WHAT YOU SHOULD DO: Please take the lines from the one holding "Repository for Group" through the one holding "6. Version Control" in the data below and copy them exactly.
┌──
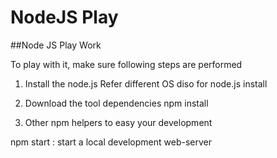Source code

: # NodeJS Play

##Node JS Play Work

To play with it, make sure following steps are performed


1. Install the node.js
Refer different OS diso for node.js install

2. Download the tool dependencies
npm install

3. Other npm helpers to easy your development

npm start : start a local development web-server
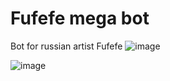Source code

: # Fufefe mega bot
Bot for russian artist Fufefe
![image](https://user-images.githubusercontent.com/46928654/217227080-6551dc59-182f-460b-911e-9c87f5b94933.png)

![image](https://user-images.githubusercontent.com/46928654/217227149-e10c6c58-9e53-4914-8554-a3967a9aa64a.png)
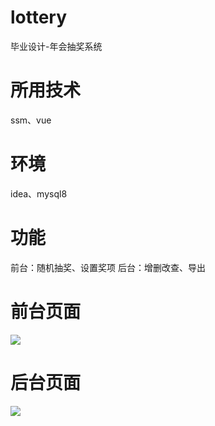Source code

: # lottery
毕业设计-年会抽奖系统
# 所用技术
ssm、vue
# 环境
idea、mysql8
# 功能
前台：随机抽奖、设置奖项
后台：增删改查、导出
# 前台页面
![](https://cdn.jsdelivr.net/gh/matthews84/lottery/demo/01.jpg)
# 后台页面
![](https://cdn.jsdelivr.net/gh/matthews84/lottery/demo/02.png)

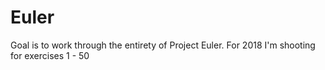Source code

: # Euler
Goal is to work through the entirety of Project Euler. For 2018 I'm shooting for exercises 1 - 50
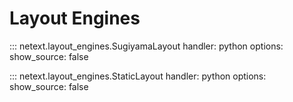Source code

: # Layout Engines

::: netext.layout_engines.SugiyamaLayout
    handler: python
    options:
      show_source: false

::: netext.layout_engines.StaticLayout
    handler: python
    options:
      show_source: false
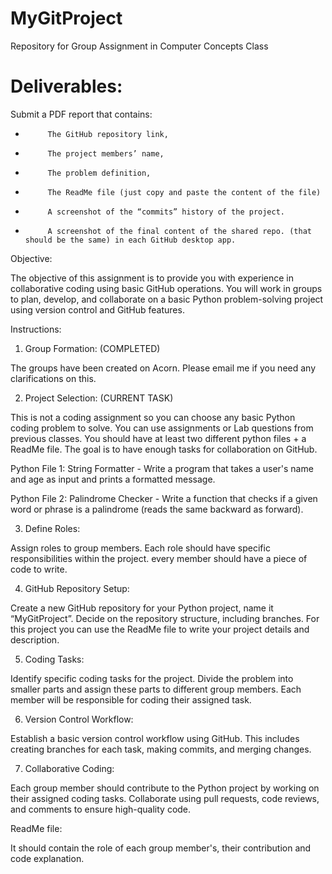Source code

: # MyGitProject
Repository for Group Assignment in Computer Concepts Class

# Deliverables:

Submit a PDF report that contains:

-          The GitHub repository link,

-          The project members’ name,

-          The problem definition,

-          The ReadMe file (just copy and paste the content of the file)

-          A screenshot of the “commits” history of the project.  

-          A screenshot of the final content of the shared repo. (that should be the same) in each GitHub desktop app.

Objective:

The objective of this assignment is to provide you with experience in collaborative coding using basic GitHub operations. You will work in groups to plan, develop, and collaborate on a basic Python problem-solving project using version control and GitHub features.

Instructions:

1. Group Formation: (COMPLETED)

The groups have been created on Acorn. Please email me if you need any clarifications on this.

2. Project Selection: (CURRENT TASK)

This is not a coding assignment so you can choose any basic Python coding problem to solve. You can use assignments or Lab questions from previous classes. You should have at least two different python files + a ReadMe file. The goal is to have enough tasks for collaboration on GitHub.

Python File 1: String Formatter - Write a program that takes a user's name and age as input and prints a formatted message.

Python File 2: Palindrome Checker - Write a function that checks if a given word or phrase is a palindrome (reads the same backward as forward).

3. Define Roles:

Assign roles to group members. Each role should have specific responsibilities within the project. every member should have a piece of code to write.

4. GitHub Repository Setup:

Create a new GitHub repository for your Python project, name it “MyGitProject”. Decide on the repository structure, including branches. For this project you can use the ReadMe file to write your project details and description.

5. Coding Tasks:

Identify specific coding tasks for the project. Divide the problem into smaller parts and assign these parts to different group members. Each member will be responsible for coding their assigned task.

6. Version Control Workflow:

Establish a basic version control workflow using GitHub. This includes creating branches for each task, making commits, and merging changes.

7. Collaborative Coding:

Each group member should contribute to the Python project by working on their assigned coding tasks. Collaborate using pull requests, code reviews, and comments to ensure high-quality code.

ReadMe file:

It should contain the role of each group member's, their contribution and code explanation.



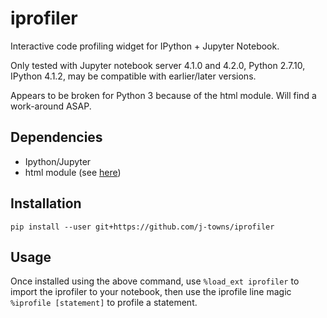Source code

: # iprofiler
Interactive code profiling widget for IPython + Jupyter Notebook.

Only tested with Jupyter notebook server 4.1.0 and 4.2.0, Python 2.7.10, IPython 4.1.2, may be compatible with earlier/later versions.

Appears to be broken for Python 3 because of the html module. Will find a work-around ASAP.

## Dependencies
+ Ipython/Jupyter
+ html module (see [here](https://pypi.python.org/pypi/html/1.16))

## Installation
`pip install --user git+https://github.com/j-towns/iprofiler`

## Usage
Once installed using the above command, use
`%load_ext iprofiler`
to import the iprofiler to your notebook, then use the iprofile line magic
`%iprofile [statement]`
to profile a statement.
└──
SOLUTION TO THE EXERCISE:
Repository for Group Assignment in Computer Concepts Class

# Deliverables:

Submit a PDF report that contains:

-          The GitHub repository link,

-          The project members’ name,

-          The problem definition,

-          The ReadMe file (just copy and paste the content of the file)

-          A screenshot of the “commits” history of the project.  

-          A screenshot of the final content of the shared repo. (that should be the same) in each GitHub desktop app.

Objective:

The objective of this assignment is to provide you with experience in collaborative coding using basic GitHub operations. You will work in groups to plan, develop, and collaborate on a basic Python problem-solving project using version control and GitHub features.

Instructions:

1. Group Formation: (COMPLETED)

The groups have been created on Acorn. Please email me if you need any clarifications on this.

2. Project Selection: (CURRENT TASK)

This is not a coding assignment so you can choose any basic Python coding problem to solve. You can use assignments or Lab questions from previous classes. You should have at least two different python files + a ReadMe file. The goal is to have enough tasks for collaboration on GitHub.

Python File 1: String Formatter - Write a program that takes a user's name and age as input and prints a formatted message.

Python File 2: Palindrome Checker - Write a function that checks if a given word or phrase is a palindrome (reads the same backward as forward).

3. Define Roles:

Assign roles to group members. Each role should have specific responsibilities within the project. every member should have a piece of code to write.

4. GitHub Repository Setup:

Create a new GitHub repository for your Python project, name it “MyGitProject”. Decide on the repository structure, including branches. For this project you can use the ReadMe file to write your project details and description.

5. Coding Tasks:

Identify specific coding tasks for the project. Divide the problem into smaller parts and assign these parts to different group members. Each member will be responsible for coding their assigned task.

6. Version Control Workflow:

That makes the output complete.